The Shape of Water-2017
Director-Guillermo del Toro
Starring-Sally Hawkins, Richard Jenkins, Michael Shannon
Scott’s Review #705
Reviewed December 16, 2017
Director Guillermo del Toro creates a lovely Beauty and the Beast style film that is as gorgeous to look at as the story is intelligent and sweet to experience. Thanks to a talented cast led by Sally Hawkins, the film is part drama, part science fiction, even part thriller, but touching to ones heart and a lesson in true love regardless of outward appearances. The story was co-written by Vanessa Taylor giving it a needed female perspective to perfectly balance the traditional male machinations.
The setting is Baltimore, Maryland during the early 1960’s. Ongoing is the Cold War pitting the United States and the Soviet Union against each other- both mistrustful of the other side. Kindly and mute, Elisa Esposito (Hawkins) is a curious and whimsical young woman, who works as a cleaning lady at an Aerospace Research Center. When she stumbles upon a mysterious “shape” being held prisoner for experimentation purposes, she slowly communicates with and befriends the creature, eventually falling madly in love with him. The “asset” as the scientists like to call him is an amphibian/humanoid needing salt water to survive. Elisa sees an opportunity to help her love escape captivity and off she goes.
Hawkins exudes warmth and fills Elisa with courage and a determination that is astounding. Not to utter a word is a tough feat for an actor to challenge, but instead of words, Hawkins successfully provides a vast array of emotions to reveal how Elisa feels. Despite her “handicap” she is a strong woman and speaks her mind on more than one occasion using sign language to offer her frustration. Hawkins gives a fantastic and believable performance.

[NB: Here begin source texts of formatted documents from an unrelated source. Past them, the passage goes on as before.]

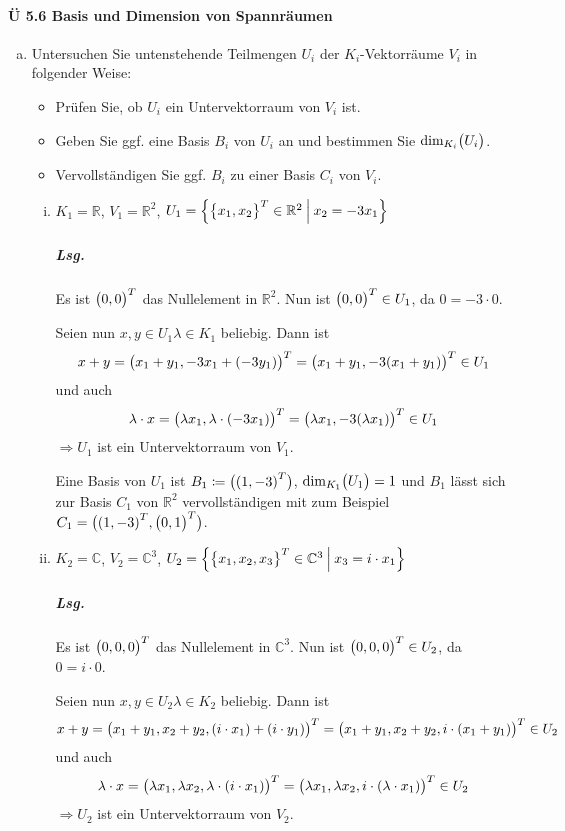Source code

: \documentclass{scrreprt}
\begin{document}
\paragraph{Ü 5.6 Basis und Dimension von Spannräumen}
\begin{enumerate}[(a)]
\item Untersuchen Sie untenstehende Teilmengen $U_i$ der
  $K_i$-Vektorräume $V_i$ in folgender Weise:
  \begin{itemize}
  \item Prüfen Sie, ob $U_i$ ein Untervektorraum von $V_i$ ist.
  \item Geben Sie ggf. eine Basis $B_i$ von $U_i$ an und bestimmen Sie
    $\text{dim}_{K_i}\qty\big(U_i)$.
  \item Vervollständigen Sie ggf. $B_i$ zu einer Basis $C_i$ von $V_i$.
  \end{itemize}

  \begin{enumerate}[(i)]
  \item $K_1 = \mathbb{R}$, $V_1 = \mathbb{R}^2$,
    $U_1 = \qty{\qty\big{x_1, x_2}^T \in \mathbb{R}^2 \:\middle|\: x_2 = -3x_1}$

    \subparagraph{Lsg.} Es ist $\qty\big(0, 0)^T$ das Nullelement in
    $\mathbb{R}^2$.
    Nun ist $\qty\big(0, 0)^T \in U_1$, da $0 = -3 \cdot 0$.

    Seien nun $x, y \in U_1 \lambda \in K_1$ beliebig.
    Dann ist
    \[
      x + y = \qty\big(x_1 + y_1, -3x_1 + \qty(-3y_1))^T
      = \qty\big(x_1 + y_1, -3\qty(x_1 + y_1))^T \in U_1
    \]
    und auch
    \[
      \lambda \cdot x = \qty\big(\lambda x_1, \lambda \cdot \qty(-3x_1))^T
      = \qty\big(\lambda x_1, -3 \qty(\lambda x_1))^T \in U_1
    \]
    $\Rightarrow U_1$ ist ein Untervektorraum von $V_1$.

    Eine Basis von $U_1$ ist $B_1 \coloneqq \qty\big(\qty(1, -3)^T)$,
    $\text{dim}_{K_1}\qty\big(U_1) = 1$ und
    $B_1$ lässt sich zur Basis $C_1$ von $\mathbb{R}^2$ vervollständigen mit
    zum Beispiel $C_1 = \qty\big(\qty(1, -3)^T, \qty\big(0, 1)^T)$.

  \newpage
  \item $K_2 = \mathbb{C}$, $V_2 = \mathbb{C}^3$,
    $U_2 = \qty{\qty\big{x_1, x_2, x_3}^T \in \mathbb{C}^3 \:\middle|\: x_3 = i \cdot x_1}$

    \subparagraph{Lsg.} Es ist $\qty\big(0, 0, 0)^T$ das Nullelement in
    $\mathbb{C}^3$.
    Nun ist $\qty\big(0, 0, 0)^T \in U_2$, da $0 = i \cdot 0$.

    Seien nun $x, y \in U_2 \lambda \in K_2$ beliebig.
    Dann ist
    \[
      x + y = \qty\big(x_1 + y_1, x_2 + y_2, \qty(i \cdot x_1) + \qty(i \cdot y_1))^T
      = \qty\big(x_1 + y_1, x_2 + y_2, i \cdot \qty(x_1 + y_1))^T \in U_2
    \]
    und auch
    \[
      \lambda \cdot x = \qty\big(\lambda x_1, \lambda x_2, \lambda \cdot \qty(i \cdot x_1))^T
      = \qty\big(\lambda x_1, \lambda x_2, i \cdot \qty(\lambda \cdot x_1))^T \in U_2
    \]
    $\Rightarrow U_2$ ist ein Untervektorraum von $V_2$.


\end{enumerate}
\end{enumerate}
\end{document}

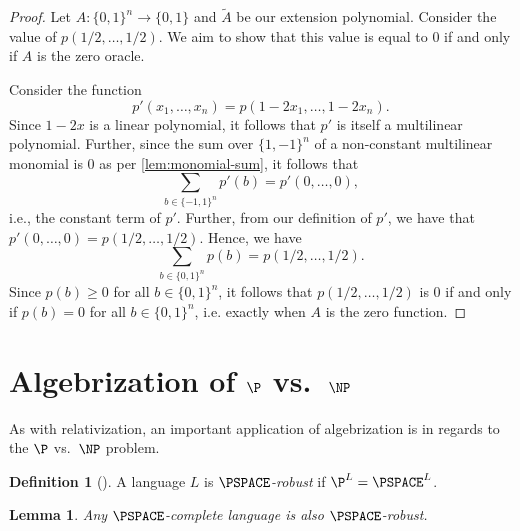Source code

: \documentclass[english,12pt]{reedthesis}
\theoremstyle{plain}
\newtheorem{lemma}[lemma]{Lemma}
\theoremstyle{definition}
\newtheorem{defn}[defn]{Definition}
\theoremstyle{remark}
\begin{document}
\begin{proof}
  Let $A: \{0, 1\}^{n} \rightarrow \{0, 1\}$ and $\tilde{A}$ be our extension polynomial.
  Consider the value of $p(1/2, \ldots, 1/2)$. We aim to show that this value is
  equal to $0$ if and only if $A$ is the zero oracle.

  Consider the function
  \begin{equation}
    p'(x_{1}, \ldots, x_{n}) = p(1 - 2x_{1}, \ldots, 1 - 2x_{n}).
  \end{equation}
  Since $1 - 2x$ is a linear polynomial, it follows that $p'$ is itself a
  multilinear polynomial. Further, since the sum over $\{1, -1\}^{n}$ of a
  non-constant multilinear monomial is 0 as per \cref{lem:monomial-sum}, it
  follows that
  \begin{equation}
    \sum_{b \in \{-1, 1\}^{n}}p'(b) = p'(0, \ldots, 0),
  \end{equation}
  i.e., the constant term of $p'$. Further, from our definition of $p'$, we have
  that $p'(0, \ldots, 0) = p(1/2, \ldots, 1/2)$. Hence, we have
  \begin{equation}
    \sum_{b \in \{0, 1\}^{n}}p(b) = p(1/2, \ldots, 1/2).
  \end{equation}
  Since $p(b) \ge 0$ for all $b \in \{0, 1\}^{n}$, it follows that $p(1/2, \ldots, 1/2)$
  is 0 if and only if $p(b) = 0$ for all $b \in \{0, 1\}^{n}$, i.e. exactly when
  $A$ is the zero function.
\end{proof}


\section{Algebrization of $\P$ vs.\ $\NP$}\label{sec:alg-p-np}

As with relativization, an important application of algebrization is in regards
to the $\P$ vs.\ $\NP$ problem.

\begin{defn}[{\cite[Def.\ 6.1]{BFL90}}]\label{def:pspace-robust}
  A language $L$ is \emph{$\PSPACE$-robust} if $\P^{L} = \PSPACE^{L}$.
\end{defn}

\begin{lemma}\label{lem:complete-is-robust}
  Any $\PSPACE$-complete language is also $\PSPACE$-robust.
\end{lemma}
\end{document}
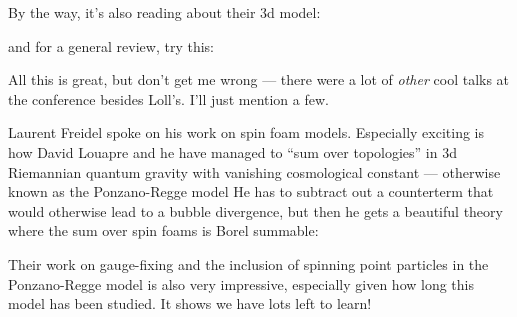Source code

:\documentclass{article}
\def\tightlist{}
\renewcommand{\texttt}[1]{%
  \begingroup
  \ttfamily
  \begingroup\lccode`~=`/\lowercase{\endgroup\def~}{/\discretionary{}{}{}}%
  \begingroup\lccode`~=`[\lowercase{\endgroup\def~}{[\discretionary{}{}{}}%
  \begingroup\lccode`~=`.\lowercase{\endgroup\def~}{.\discretionary{}{}{}}%
  \catcode`/=\active\catcode`[=\active\catcode`.=\active
  \scantokens{#1\noexpand}%
  \endgroup
}
\begin{document}
By the way, it's also reading about their 3d model:


and for a general review, try this:


All this is great, but don't get me wrong --- there were a lot of
\emph{other} cool talks at the conference besides Loll's. I'll just
mention a few.

Laurent Freidel spoke on his work on spin foam models. Especially
exciting is how David Louapre and he have managed to ``sum over
topologies'' in 3d Riemannian quantum gravity with vanishing
cosmological constant --- otherwise known as the Ponzano-Regge model He
has to subtract out a counterterm that would otherwise lead to a bubble
divergence, but then he gets a beautiful theory where the sum over spin
foams is Borel summable:


Their work on gauge-fixing and the inclusion of spinning point particles
in the Ponzano-Regge model is also very impressive, especially given how
long this model has been studied. It shows we have lots left to learn!
\end{document}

Cast in wonderful and important supporting roles are Richard Jenkins as Elisa’s friend and neighbor, Giles, a closeted gay man who works as a commercial artist. Jenkins fills this character with intelligence, heart, and empathy as he struggles with his own issues of alcoholism and loneliness- unable to be accepted for who he is. Octavia Spencer shines as witty and stubborn Zelda Fuller, Elisa’s best friend and co-worker. Zelda has her own domestic problems, but is forever there for her friend, and Spencer gives her character zest, humor, and energy. Finally, Michael Shannon plays the dastardly and menacing Colonel Richard Strickland, the man who found the “asset” in the rivers of South America and has a nice family. Each of these characters is written exceptionally well and each has their own story-line rather than simply supporting Hawkins character.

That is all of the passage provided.